My sizeable contingent of pro-life friends have all been saying the same thing: Terrible indeed, but what about  abortion?   Human life is being destroyed on an unimaginably vast scale.  And it is legal.  How many kids are killed by the heart-stopping abortionist’s curette?   And where does the money go?  Meanwhile the mega-press straddle and dither about “one theory of when life begins” while never addressing the politically neutral scientific data which supports the concept of prenatality as one of the many passages in our lives.  The unborn infant cannot be heard; it cannot be read; it cannot demonstrate or parade through the streets.  It cannot even be arrested and thrown in jail for civil disorder.  When will we count the preborn kids?

Perhaps we might consider giving careful scrutiny to this moral absolute: that the destruction of any living being, whether a child student, embryo, defective fetus, or neonate, is an act of irretrievable finality; that one life is not fungible with another; and that the value of each human life transcends ordinary mensuration.  Today we live in an age of acute dichotomy: prenatality, molecular genetics, fetal medicine, fetal surgery, and human abortion – all are carried out – on the same premises.    

Abortion is hideously politicized by board, government and union in North America.   None of us are so naïve as to think the case of abortion will be decided as it should be, purely on its bio-ethical merits, anytime soon.  Nevertheless, the increasing weight of the scientific data indisputably confirming the humanity of the unborn continues to ever push in one direction.  At the same time, we might compare the crystalline selflessness of the pro-life advocate to the shabby greed and materialism of the abortion industry and the ruthless self-gratification of the abortion business. 

It seems that we are attempting to traverse a pool of quicksand on ballet slippers when we instruct our teenage boys that it is not okay to kill children, but okay to kill preborn children.  Canadian physicians ought to declare an immediate moratorium on the destruction of life until we have explored every feasible alternative and until we more fully comprehend the inexpressible divinity of existence.   

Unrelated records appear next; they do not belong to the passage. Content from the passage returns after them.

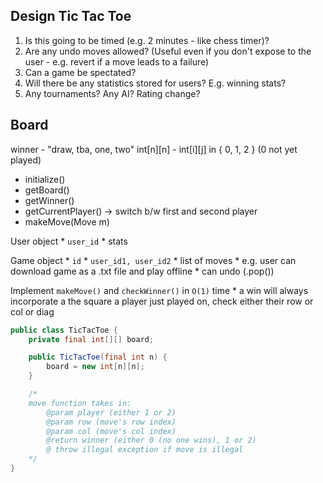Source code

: ## Design Tic Tac Toe 

1. Is this going to be timed (e.g. 2 minutes - like chess timer)? 
2. Are any undo moves allowed? (Useful even if you don't expose to the user - e.g. revert if a move leads to a failure) 
3. Can a game be spectated? 
4. Will there be any statistics stored for users? E.g. winning stats? 
5. Any tournaments? Any AI? Rating change? 


## Board
winner - "draw, tba, one, two"
int[n][n] - int[i][j] in { 0, 1, 2 } (0 not yet played)

* initialize()
* getBoard()
* getWinner()
* getCurrentPlayer() -> switch b/w first and second player 
* makeMove(Move m)

User object
    * `user_id`
    * stats
    
Game object 
    * `id`
    * `user_id1, user_id2`
    * list of moves
    * e.g. user can download game as a .txt file and play offline
    * can undo (.pop())

Implement `makeMove()` and `checkWinner()` in `O(1)` time
    * a win will always incorporate a the square a player just played on, check either their row or col or diag

```java
public class TicTacToe {
    private final int[][] board; 

    public TicTacToe(final int n) {
        board = new int[n][n]; 
    }

    /* 
    move function takes in: 
        @param player (either 1 or 2)
        @param row (move's row index)
        @param col (move's col index)
        @return winner (either 0 (no one wins), 1 or 2)
        @ throw illegal exception if move is illegal 
    */
}
```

And one final word, if I may, to pro-life advocates.  Our movement has  – especially in Canada -  been tragically hobbled by factionalism and disunity.  No social revolution, or even counter-revolution, can succeed without the public appearance of unity and harmony within the ranks.   It may be time to sort out the factional differences in the pro-life ranks and resolve the dissidence in this movement  so that we may finally begin to achieve some legislative victories.  I fear that without unity we will condemn ourselves repeatedly to the bitter dregs of disappointment and defeat. 

1 comment:

  1. Excellent essay. A+
    "And where does the money go?" Abortion is legal, because abortionists give their profits to politicians. Similarly, teachers' unions are powerful, because union leaders give their profits to politicians. Thus, every politician who uses money from abortions and teachers to win elections are unethical, disgusting leaders. Eric of Sweden and Joan of Arc, orate pro nobis.